= Your assignment =
Please copy each line of the data that includes the string "power".

Rendered images with source text
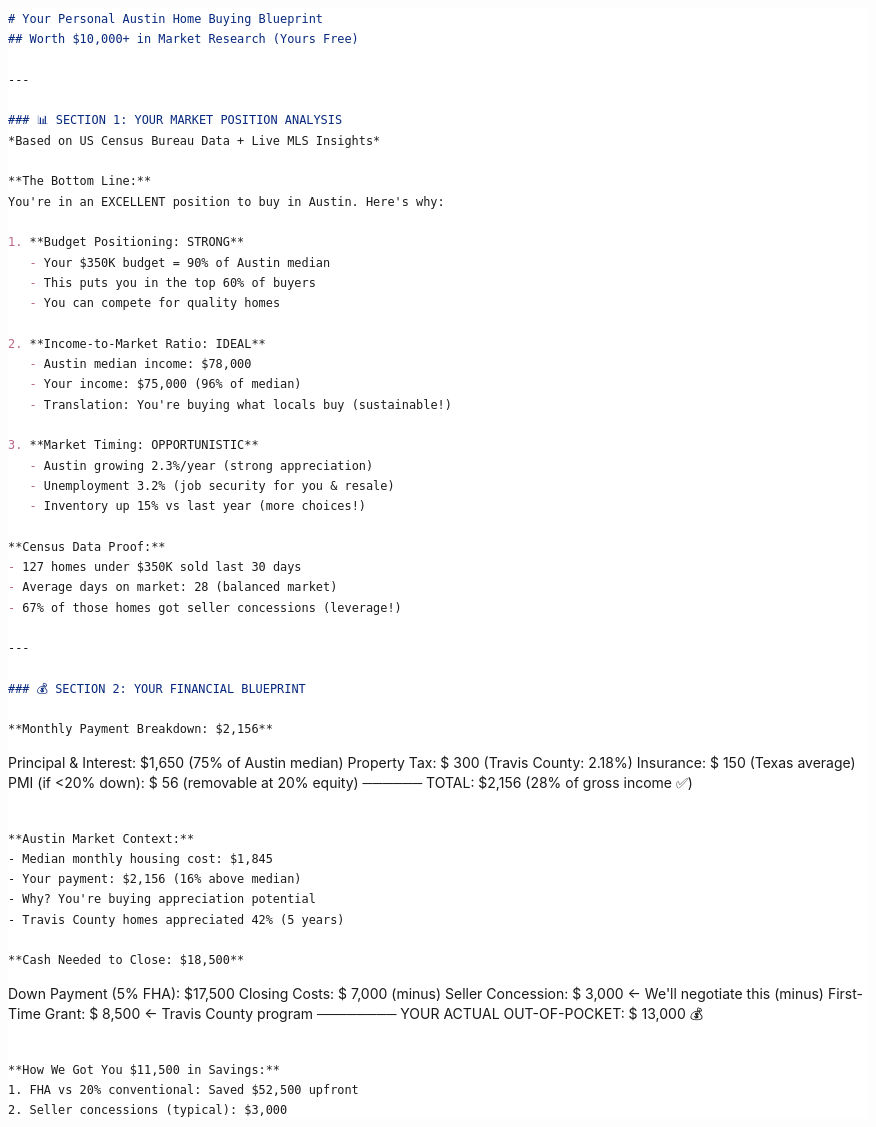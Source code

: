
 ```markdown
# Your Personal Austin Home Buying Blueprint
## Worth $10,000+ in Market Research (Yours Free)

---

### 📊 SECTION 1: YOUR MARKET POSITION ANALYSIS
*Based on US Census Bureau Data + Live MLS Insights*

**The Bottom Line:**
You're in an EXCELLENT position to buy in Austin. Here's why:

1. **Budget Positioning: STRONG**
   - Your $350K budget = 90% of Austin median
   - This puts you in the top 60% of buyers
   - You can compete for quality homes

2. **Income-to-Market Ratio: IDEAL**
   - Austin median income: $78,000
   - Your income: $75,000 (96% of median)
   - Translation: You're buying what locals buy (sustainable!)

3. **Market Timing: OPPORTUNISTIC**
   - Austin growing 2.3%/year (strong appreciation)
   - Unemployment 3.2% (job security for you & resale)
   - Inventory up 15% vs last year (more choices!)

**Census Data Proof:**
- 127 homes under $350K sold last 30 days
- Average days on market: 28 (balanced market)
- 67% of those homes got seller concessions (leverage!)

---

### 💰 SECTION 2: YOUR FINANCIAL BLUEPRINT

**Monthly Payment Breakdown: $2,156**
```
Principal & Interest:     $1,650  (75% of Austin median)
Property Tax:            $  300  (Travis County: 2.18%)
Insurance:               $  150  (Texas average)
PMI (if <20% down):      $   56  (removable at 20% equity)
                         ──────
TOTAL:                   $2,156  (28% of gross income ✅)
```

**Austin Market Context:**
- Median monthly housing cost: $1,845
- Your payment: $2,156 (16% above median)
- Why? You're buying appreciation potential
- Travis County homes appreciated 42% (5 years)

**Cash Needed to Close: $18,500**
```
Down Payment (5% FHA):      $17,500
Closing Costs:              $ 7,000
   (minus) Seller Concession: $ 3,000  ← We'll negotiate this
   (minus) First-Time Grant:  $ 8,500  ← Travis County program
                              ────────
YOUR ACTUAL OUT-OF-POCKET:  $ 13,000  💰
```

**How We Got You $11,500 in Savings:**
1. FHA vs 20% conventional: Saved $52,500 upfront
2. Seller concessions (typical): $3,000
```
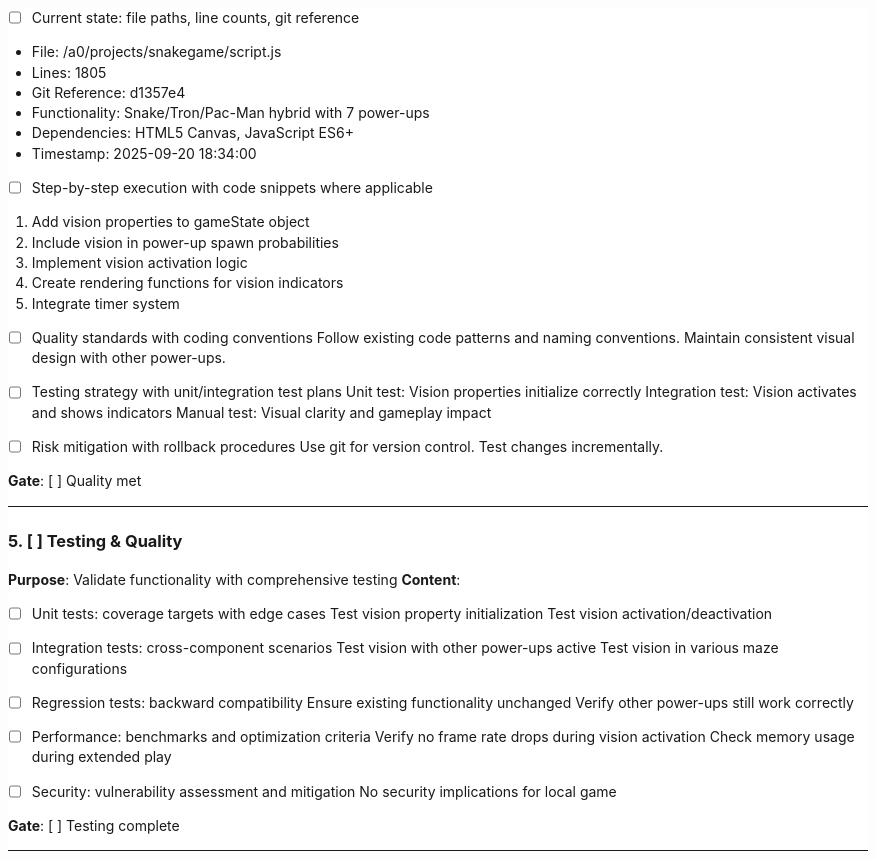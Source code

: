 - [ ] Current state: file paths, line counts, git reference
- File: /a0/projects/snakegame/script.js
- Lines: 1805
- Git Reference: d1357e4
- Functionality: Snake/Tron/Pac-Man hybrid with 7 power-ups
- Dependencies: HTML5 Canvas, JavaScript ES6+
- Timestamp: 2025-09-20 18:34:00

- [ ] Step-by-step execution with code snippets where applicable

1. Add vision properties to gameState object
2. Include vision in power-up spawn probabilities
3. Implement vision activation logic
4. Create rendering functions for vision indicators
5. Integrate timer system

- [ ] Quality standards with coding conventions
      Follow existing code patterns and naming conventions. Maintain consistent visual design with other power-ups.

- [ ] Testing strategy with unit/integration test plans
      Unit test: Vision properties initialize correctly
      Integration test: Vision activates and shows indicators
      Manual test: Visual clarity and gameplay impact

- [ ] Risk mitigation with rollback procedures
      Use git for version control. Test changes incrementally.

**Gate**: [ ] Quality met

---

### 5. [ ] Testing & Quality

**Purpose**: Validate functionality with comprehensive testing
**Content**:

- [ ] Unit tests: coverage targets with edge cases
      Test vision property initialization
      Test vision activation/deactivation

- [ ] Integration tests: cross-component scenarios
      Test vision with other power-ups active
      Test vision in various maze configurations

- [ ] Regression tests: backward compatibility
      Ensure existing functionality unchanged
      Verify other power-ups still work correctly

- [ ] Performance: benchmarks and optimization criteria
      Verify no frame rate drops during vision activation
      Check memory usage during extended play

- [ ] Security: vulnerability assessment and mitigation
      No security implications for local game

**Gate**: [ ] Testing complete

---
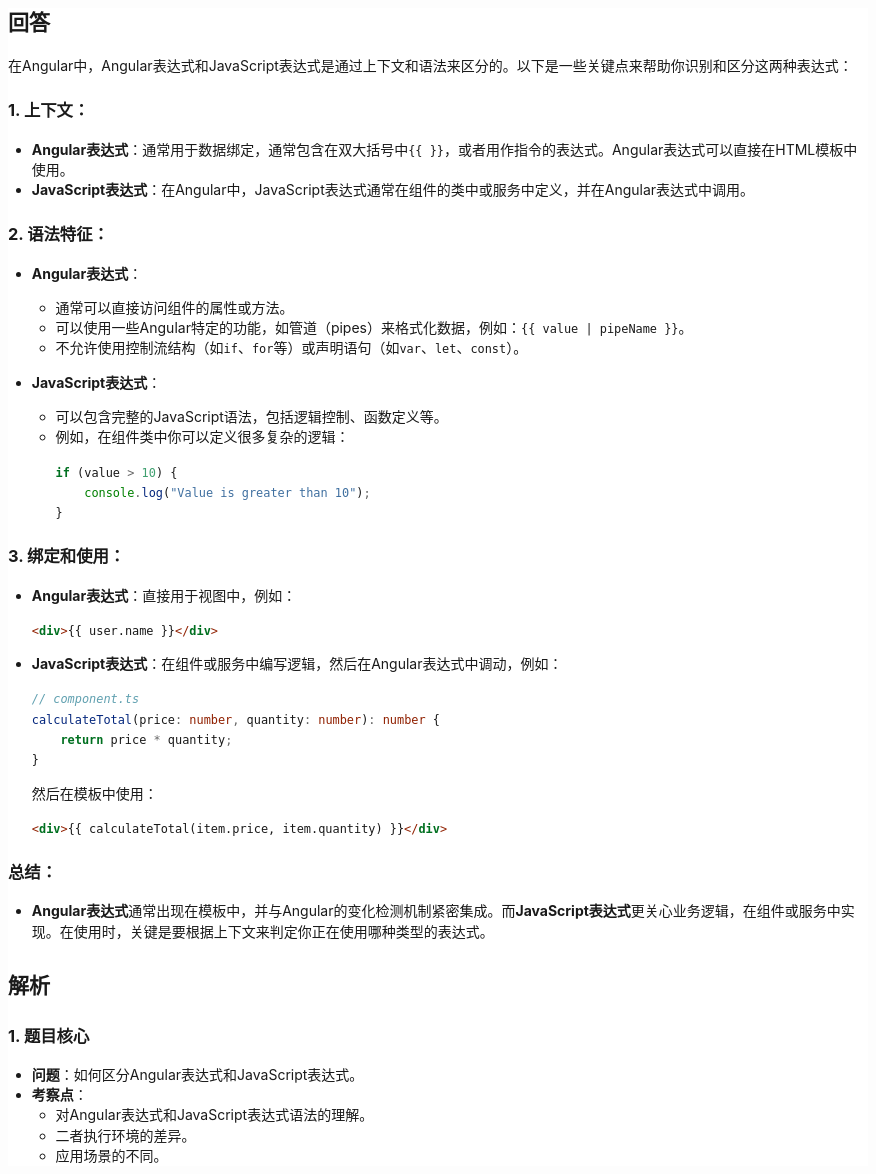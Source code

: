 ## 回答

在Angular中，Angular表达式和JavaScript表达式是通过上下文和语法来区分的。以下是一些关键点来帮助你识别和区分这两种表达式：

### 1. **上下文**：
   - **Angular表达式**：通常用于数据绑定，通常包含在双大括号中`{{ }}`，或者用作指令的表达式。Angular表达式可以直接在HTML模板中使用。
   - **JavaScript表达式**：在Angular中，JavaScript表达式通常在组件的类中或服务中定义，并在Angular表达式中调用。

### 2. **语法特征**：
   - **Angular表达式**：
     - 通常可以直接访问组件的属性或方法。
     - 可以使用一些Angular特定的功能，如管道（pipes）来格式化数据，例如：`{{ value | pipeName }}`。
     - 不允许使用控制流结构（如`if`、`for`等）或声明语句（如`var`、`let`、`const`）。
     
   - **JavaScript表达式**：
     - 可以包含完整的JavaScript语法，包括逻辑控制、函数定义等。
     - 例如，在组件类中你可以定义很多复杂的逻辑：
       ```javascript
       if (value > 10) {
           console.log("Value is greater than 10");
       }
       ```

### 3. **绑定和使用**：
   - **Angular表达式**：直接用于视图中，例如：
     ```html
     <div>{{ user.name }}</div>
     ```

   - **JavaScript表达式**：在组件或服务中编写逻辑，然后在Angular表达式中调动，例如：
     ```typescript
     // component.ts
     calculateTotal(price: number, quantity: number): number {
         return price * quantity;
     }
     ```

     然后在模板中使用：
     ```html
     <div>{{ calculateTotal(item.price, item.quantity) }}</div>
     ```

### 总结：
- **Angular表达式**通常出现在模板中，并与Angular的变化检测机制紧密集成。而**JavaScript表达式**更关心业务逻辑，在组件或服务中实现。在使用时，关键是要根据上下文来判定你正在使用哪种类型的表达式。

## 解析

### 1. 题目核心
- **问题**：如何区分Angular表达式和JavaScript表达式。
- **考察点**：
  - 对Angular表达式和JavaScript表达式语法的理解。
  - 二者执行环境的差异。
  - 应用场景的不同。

= Your solution =
- Functionality: Snake/Tron/Pac-Man hybrid with 7 power-ups
2. Include vision in power-up spawn probabilities
      Follow existing code patterns and naming conventions. Maintain consistent visual design with other power-ups.
      Test vision with other power-ups active
      Verify other power-ups still work correctly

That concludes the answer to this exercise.